I’ve always thought it would be nice to really celebrate Sunday like a “sabbath”— not just with Church or a break from school or work, but like a true holiday. After the birth of our first child, I realized that this was not simply an intriguing idea; it was something we actually needed.
A sabbath is good for our minds, our bodies, and our souls. But it’s difficult to commit to in our highly distracted, productivity-obsessed culture. I’ve written on how we do Sundays before, but I’ve learned more in the last few years and I want to share some of the habits that have worked well for us:
- Adults come first. When we first started trying to live a sabbath we wanted to make Sundays magical so we planned the day primarily around activities for the children. But then Sunday suddenly became the most exhausting day of the week. And the magic wasn’t as natural. Now we plan the day more around what we want to do. Magically, the children almost always have a great day, and it continues to be their favorite day of the week. I’m sure a lot of that has to do with the fact that their parents are so much more relaxed and present.
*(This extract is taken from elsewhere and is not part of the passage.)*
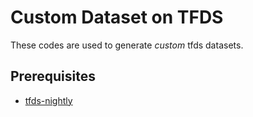 # Custom Dataset on TFDS 
These codes are used to generate *custom* tfds datasets.

## Prerequisites
- [tfds-nightly](https://github.com/tensorflow/datasets)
- But go easy on the children. We won’t guarantee roller coaster rides or zoo trips but our children do know that on Sundays they can eat a lot more of whatever they want, they don’t have to clean up any of the messes they make, and they get to watch a movie or show that they don’t usually watch on weekdays. Monday morning clean-up is a bit of a drag but it’s worth it for the joy that is Sunday.
- Do one thing as a whole family. It doesn’t matter if it’s going out to lunch or going to the pool or going for a hike or playing cards. Pick one thing that everybody is a part of. This is the kind of stuff you’ll all remember forever. This is the kind of stuff you work for in the first place.
- But don’t feel pressured to spend the whole day together. Now that our family has grown, everybody has such different needs, desires, and capabilities. Sunday doesn’t have to mean constant forced togetherness. If you’re all relaxed and present, intimacy and togetherness will happen naturally.
- It’s not work we should avoid; it’s the working mentality. Work is not always a clear concept. What if organizing my closet is the thing that will clear my mind? What if I like going to the grocery store on Sundays? What if cleaning out the garage is a nice, welcome break from my husband’s weekday responsibilities? The question I ask myself is: is this truly what I’d most enjoy doing right now? Or do I just want to check it off a list?
- Be adventurous. Whatever your state in life, it is often difficult to get out and try new things or visit new places. Sunday is unequivocally the time for those adventures you’ve been meaning to take.
- Be low tech. Other than a movie or a show we pretty much avoid screens on Sundays. We all know how difficult it is to be present and relaxed with our phones around. Detaching from them was difficult at first, but became easier the more we started enjoying ourselves!
- Later to Church (and everything else). We recently made the switch from an early morning to a midmorning Mass. Even though we are all up early anyway, there’s no reason to be rushing around on Sunday mornings. Sunday mornings are golden. And Sunday Mass is supposed to be the spiritual pinnacle of our week. Now, it is certainly easy to fall into a “get it over with” mentality when I spend that spiritual pinnacle with three monkeys climbing on me. And yet, there are only so many Sundays in a year and even in a life. I like to imagine that Heaven is one great, endless Sunday. So we might as well start learning how to live it now.